"I am certain no doctor can do anything for me, and so I have told my father, and he quite understands I cannot be worried by a stranger. But there is no necessity for you and I to go into the matter, Felicia. Let us speak of something else. Have you been to the Vicarage to-day?"

"No; but Molly called me to join her in a walk this morning. We took Lion with us and went into the woods. The nuts are ripening, and there are such a quantity of blackberries. Do you know, I never saw blackberries growing before this year? Molly could hardly believe it. We met such a funny old man in the woods—Harry Budd, Molly called him; she spoke to him. Do you know him, Uncle Guy?"

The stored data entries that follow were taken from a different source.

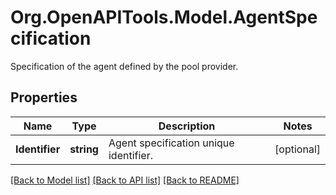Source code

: # Org.OpenAPITools.Model.AgentSpecification
Specification of the agent defined by the pool provider.

## Properties

Name | Type | Description | Notes
------------ | ------------- | ------------- | -------------
**Identifier** | **string** | Agent specification unique identifier. | [optional] 

[[Back to Model list]](../README.md#documentation-for-models) [[Back to API list]](../README.md#documentation-for-api-endpoints) [[Back to README]](../README.md)

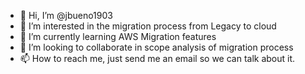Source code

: - 👋 Hi, I’m @jbueno1903
- 👀 I’m interested in the migration process from Legacy to cloud
- 🌱 I’m currently learning AWS Migration features
- 💞️ I’m looking to collaborate in scope analysis of migration process
- 📫 How to reach me, just send me an email so we can talk about it.

<!---
jbueno1903/jbueno1903 is a ✨ special ✨ repository because its `README.md` (this file) appears on your GitHub profile.
You can click the Preview link to take a look at your changes.
--->
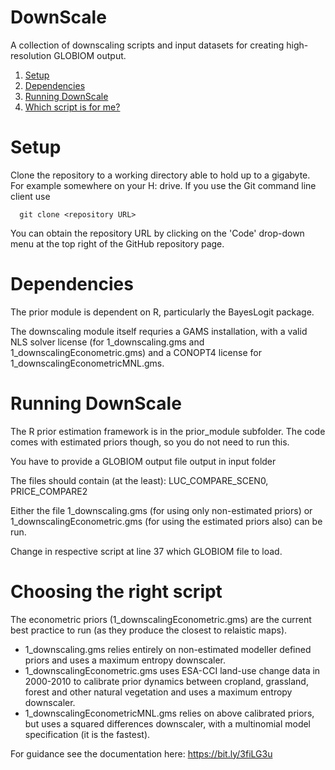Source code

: # DownScale
A collection of downscaling scripts and input datasets for creating high-resolution GLOBIOM output.

1. [Setup](#-setup) 
2. [Dependencies](#-dependencies)
3. [Running DownScale](#-running-downscale)
4. [Which script is for me?](#-choosing-the-right-script)

# Setup
Clone the repository to a working directory able to hold up to a gigabyte. For example somewhere on your H: drive. If you use the Git command line client use

      git clone <repository URL>

You can obtain the repository URL by clicking on the 'Code' drop-down menu at the top right of the GitHub repository page.

# Dependencies

The prior module is dependent on R, particularly the BayesLogit package.

The downscaling module itself requries a GAMS installation, with a valid NLS solver license (for 1_downscaling.gms and 1_downscalingEconometric.gms) and a CONOPT4 license for 1_downscalingEconometricMNL.gms.

# Running DownScale

The R prior estimation framework is in the prior_module subfolder. The code comes with estimated priors though, so you do not need to run this.

You have to provide a GLOBIOM output file output in input folder

The files should contain (at the least): LUC_COMPARE_SCEN0, PRICE_COMPARE2

Either the file 1_downscaling.gms (for using only non-estimated priors) or 1_downscalingEconometric.gms (for using the estimated priors also) can be run.

Change in respective script at line 37 which GLOBIOM file to load.

# Choosing the right script

The econometric priors (1_downscalingEconometric.gms) are the current best practice to run (as they produce the closest to relaistic maps).

- 1_downscaling.gms relies entirely on non-estimated modeller defined priors and uses a maximum entropy downscaler.
- 1_downscalingEconometric.gms uses ESA-CCI land-use change data in 2000-2010 to calibrate prior dynamics between cropland, grassland, forest and other natural vegetation and uses a maximum entropy downscaler.
- 1_downscalingEconometricMNL.gms relies on above calibrated priors, but uses a squared differences downscaler, with a multinomial model specification (it is the fastest).

For guidance see the documentation here: https://bit.ly/3fiLG3u
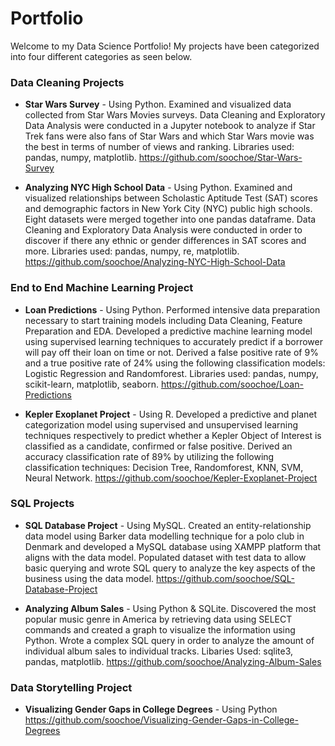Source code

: # Portfolio
Welcome to my Data Science Portfolio! My projects have been categorized into four different categories as seen below.

### __Data Cleaning Projects__
- **Star Wars Survey** - Using Python. Examined and visualized data collected from Star Wars Movies surveys. Data Cleaning and Exploratory Data Analysis were conducted in a Jupyter notebook to analyze if Star Trek fans were also fans of Star Wars and which Star Wars movie was the best in terms of number of views and ranking. Libraries used: pandas, numpy, matplotlib. https://github.com/soochoe/Star-Wars-Survey

- **Analyzing NYC High School Data** - Using Python. Examined and visualized relationships between Scholastic Aptitude Test (SAT) scores and demographic factors in New York City (NYC) public high schools. Eight datasets were merged together into one pandas dataframe. Data Cleaning and Exploratory Data Analysis were conducted in order to discover if there any ethnic or gender differences in SAT scores and more. Libraries used: pandas, numpy, re, matplotlib. https://github.com/soochoe/Analyzing-NYC-High-School-Data

### __End to End Machine Learning Project__
- **Loan Predictions** - Using Python. Performed intensive data preparation necessary to start training models including Data Cleaning, Feature Preparation and EDA. Developed a predictive machine learning model using supervised learning techniques to accurately predict if a borrower will pay off their loan on time or not. Derived a false positive rate of 9% and a true positive rate of 24% using the following classification models: Logistic Regression and Randomforest. Libraries used: pandas, numpy, scikit-learn, matplotlib, seaborn. https://github.com/soochoe/Loan-Predictions

- **Kepler Exoplanet Project** - Using R. Developed a predictive and planet categorization model using supervised and
unsupervised learning techniques respectively to predict whether a Kepler Object of Interest is classified as a candidate, confirmed or false positive. Derived an accuracy classification rate of 89% by utilizing the following classification techniques: Decision Tree, Randomforest, KNN, SVM, Neural Network. https://github.com/soochoe/Kepler-Exoplanet-Project

### __SQL Projects__
- **SQL Database Project** - Using MySQL. Created an entity-relationship data model using Barker data modelling technique for
a polo club in Denmark and developed a MySQL database using XAMPP platform that aligns with the data model. Populated dataset with test data to allow basic querying and wrote SQL query to analyze the key aspects of the business using the data model.
 https://github.com/soochoe/SQL-Database-Project

- **Analyzing Album Sales** - Using Python & SQLite. Discovered the most popular music genre in America by retrieving data using SELECT commands and created a graph to visualize the information using Python. Wrote a complex SQL query in order to analyze the amount of individual album sales to individual tracks. Libaries Used: sqlite3, pandas, matplotlib. https://github.com/soochoe/Analyzing-Album-Sales

### __Data Storytelling Project__
- **Visualizing Gender Gaps in College Degrees** - Using Python https://github.com/soochoe/Visualizing-Gender-Gaps-in-College-Degrees
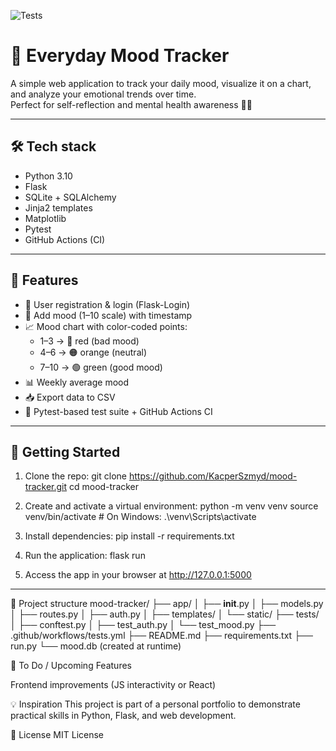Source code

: ![Tests](https://img.shields.io/github/actions/workflow/status/KacperSzmyd/mood-tracker/tests.yml?branch=main&label=tests&logo=github&style=flat-square)

# 🧠 Everyday Mood Tracker

A simple web application to track your daily mood, visualize it on a chart, and analyze your emotional trends over time.  
Perfect for self-reflection and mental health awareness 🧘‍♀️

---

## 🛠️ Tech stack

- Python 3.10
- Flask
- SQLite + SQLAlchemy
- Jinja2 templates
- Matplotlib
- Pytest
- GitHub Actions (CI)

---

## 🚀 Features

- 🔐 User registration & login (Flask-Login)
- 📅 Add mood (1–10 scale) with timestamp
- 📈 Mood chart with color-coded points:
  - 1–3 → 🔴 red (bad mood)
  - 4–6 → 🟠 orange (neutral)
  - 7–10 → 🟢 green (good mood)
- 📊 Weekly average mood
- 📥 Export data to CSV
- 🧪 Pytest-based test suite + GitHub Actions CI

---

## 🚀 Getting Started

1. Clone the repo:
   git clone https://github.com/KacperSzmyd/mood-tracker.git
   cd mood-tracker

2. Create and activate a virtual environment:
    python -m venv venv
    source venv/bin/activate  # On Windows: .\venv\Scripts\activate

3. Install dependencies:
    pip install -r requirements.txt

4. Run the application:
    flask run

5. Access the app in your browser at http://127.0.0.1:5000


---

📂 Project structure
mood-tracker/
├── app/
│   ├── __init__.py
│   ├── models.py
│   ├── routes.py
│   ├── auth.py
│   ├── templates/
│   └── static/
├── tests/
│   ├── conftest.py
│   ├── test_auth.py
│   └── test_mood.py
├── .github/workflows/tests.yml
├── README.md
├── requirements.txt
├── run.py
└── mood.db (created at runtime)


🧪 To Do / Upcoming Features

 Frontend improvements (JS interactivity or React)

💡 Inspiration
This project is part of a personal portfolio to demonstrate practical skills in Python, Flask, and web development.

📜 License
MIT License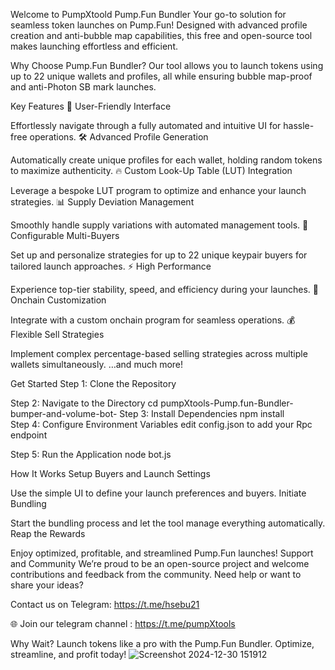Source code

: Welcome to PumpXtoold Pump.Fun Bundler
Your go-to solution for seamless token launches on Pump.Fun! Designed with advanced profile creation and anti-bubble map capabilities, this free and open-source tool makes launching effortless and efficient.

Why Choose Pump.Fun Bundler?
Our tool allows you to launch tokens using up to 22 unique wallets and profiles, all while ensuring bubble map-proof and anti-Photon SB mark launches.

Key Features
🌟 User-Friendly Interface

Effortlessly navigate through a fully automated and intuitive UI for hassle-free operations.
🛠️ Advanced Profile Generation

Automatically create unique profiles for each wallet, holding random tokens to maximize authenticity.
🔥 Custom Look-Up Table (LUT) Integration

Leverage a bespoke LUT program to optimize and enhance your launch strategies.
📊 Supply Deviation Management

Smoothly handle supply variations with automated management tools.
🔑 Configurable Multi-Buyers

Set up and personalize strategies for up to 22 unique keypair buyers for tailored launch approaches.
⚡ High Performance

Experience top-tier stability, speed, and efficiency during your launches.
🔗 Onchain Customization

Integrate with a custom onchain program for seamless operations.
💰 Flexible Sell Strategies

Implement complex percentage-based selling strategies across multiple wallets simultaneously.
…and much more!

Get Started
Step 1: Clone the Repository

  
Step 2: Navigate to the Directory
cd pumpXtools-Pump.fun-Bundler-bumper-and-volume-bot- 
Step 3: Install Dependencies
npm install  
Step 4: Configure Environment Variables
edit config.json to add your Rpc endpoint 

Step 5: Run the Application
node bot.js 

How It Works
Setup Buyers and Launch Settings

Use the simple UI to define your launch preferences and buyers.
Initiate Bundling

Start the bundling process and let the tool manage everything automatically.
Reap the Rewards

Enjoy optimized, profitable, and streamlined Pump.Fun launches!
Support and Community
We’re proud to be an open-source project and welcome contributions and feedback from the community. Need help or want to share your ideas?

 Contact us on Telegram: https://t.me/hsebu21
 
🌐 Join our telegram channel : https://t.me/pumpXtools

Why Wait?
Launch tokens like a pro with the Pump.Fun Bundler. Optimize, streamline, and profit today!
![Screenshot 2024-12-30 151912](https://github.com/user-attachments/assets/5d726c3f-c84c-4b13-8b01-d9cda57ce104)


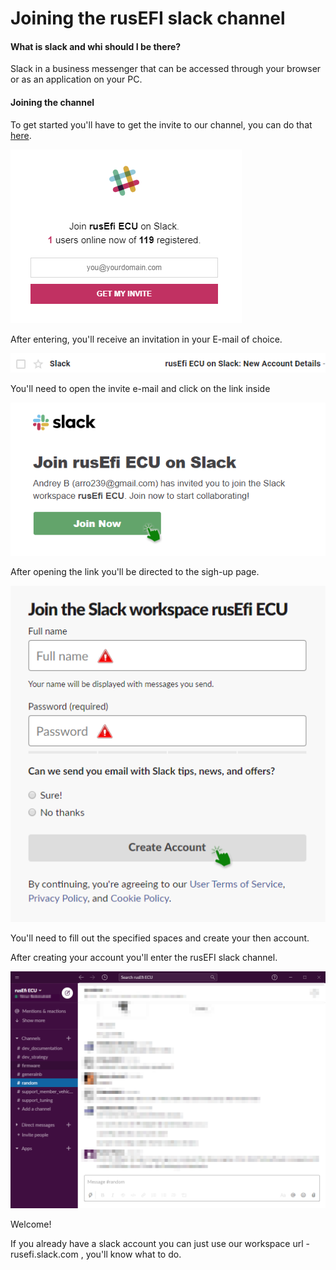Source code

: # Joining the rusEFI slack channel

#### What is slack and whi should I be there?

Slack in a business messenger that can be accessed through your browser or as an application on your PC. 

#### Joining the channel

To get started you'll have to get the invite to our channel, you can do that [here](https://rusefi.com/slack/).

![invite](FAQ/images/HOWTO_join_rusEFI_slack_channel/slack_channel_invite.png) 

After entering, you'll receive an invitation in your E-mail of choice.

![email](FAQ/images/HOWTO_join_rusEFI_slack_channel/slack_invite_email.png)

You'll need to open the invite e-mail and click on the link inside

![link](FAQ/images/HOWTO_join_rusEFI_slack_channel/slack_invite_link.png)

After opening the link you'll be directed to the sigh-up page.

![account](FAQ/images/HOWTO_join_rusEFI_slack_channel/slack_invite_account.png)

You'll need to fill out the specified spaces and create your then account.

After creating your account you'll enter the rusEFI slack channel.

![channel](FAQ/images/HOWTO_join_rusEFI_slack_channel/slack_channel_channel.png)

Welcome!

If you already have a slack account you can just use our workspace url - rusefi.slack.com , you'll know what to do.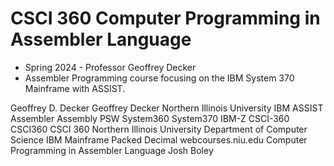 # CSCI 360 Computer Programming in Assembler Language

- Spring 2024 - Professor Geoffrey Decker
- Assembler Programming course focusing on the IBM System 370 Mainframe with ASSIST. 

Geoffrey D. Decker Geoffrey Decker Northern Illinois University IBM ASSIST Assembler Assembly PSW System360 System370 IBM-Z CSCI-360 CSCI360 CSCI 360 Northern Illinois University Department of Computer Science IBM Mainframe Packed Decimal webcourses.niu.edu Computer Programming in Assembler Language Josh Boley
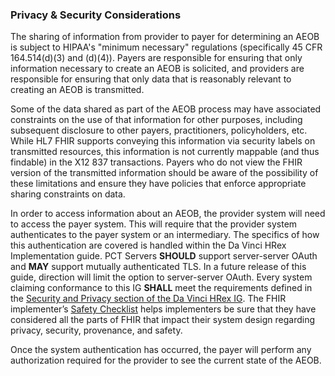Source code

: ### Privacy & Security Considerations
The sharing of information from provider to payer for determining an AEOB is subject to HIPAA's "minimum necessary" regulations (specifically 45 CFR 164.514(d)(3) and (d)(4)). Payers are responsible for ensuring that only information necessary to create an AEOB is solicited, and providers are responsible for ensuring that only data that is reasonably relevant to creating an AEOB is transmitted.

Some of the data shared as part of the AEOB process may have associated constraints on the use of that information for other purposes, including subsequent disclosure to other payers, practitioners, policyholders, etc. While HL7 FHIR supports conveying this information via security labels on transmitted resources, this information is not currently mappable (and thus findable) in the X12 837 transactions. Payers who do not view the FHIR version of the transmitted information should be aware of the possibility of these limitations and ensure they have policies that enforce appropriate sharing constraints on data.

In order to access information about an AEOB, the provider system will need to access the payer system. This will require that the provider system authenticates to the payer system or an intermediary. The specifics of how this authentication are covered is handled within the Da Vinci HRex Implementation guide. PCT Servers **SHOULD** support server-server OAuth and **MAY** support mutually authenticated TLS. In a future release of this guide, direction will limit the option to server-server OAuth. Every system claiming conformance to this IG **SHALL** meet the requirements defined in the [Security and Privacy section of the Da Vinci HRex IG](http://hl7.org/fhir/us/davinci-hrex/2020Sep/security.html). The FHIR implementer’s [Safety Checklist](http://hl7.org/fhir/R4/safety.html) helps implementers be sure that they have considered all the parts of FHIR that impact their system design regarding privacy, security, provenance, and safety.

Once the system authentication has occurred, the payer will perform any authorization required for the provider to see the current state of the AEOB.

"Oh, yes! He was a notorious poacher in years gone by."

"Was he?" exclaimed Felicia. "I should never have guessed that by the way he talked. Something was said about the gipsies, and he called them 'a thieving set.' How could he do that when he has been a poacher himself?"

"It is difficult to understand. He is a sly old fellow, I believe—judging from what I have heard my father say of him. But you were going to tell me about your mother, Felicia."

"Yes," she responded. She regarded him earnestly for a moment, then glanced away. "Do you really want to hear about her, Uncle Guy?" she questioned.

"Certainly. Did I not say so last night?"

"Yes. It—it would have been easier for me to have told you last night," she admitted.

"Why?"

"Because you were so gentle and kind then, and now you look so cross; and—and I heard you speaking sharply to grandfather just now; I wish you wouldn't, Uncle Guy, it makes him very sad."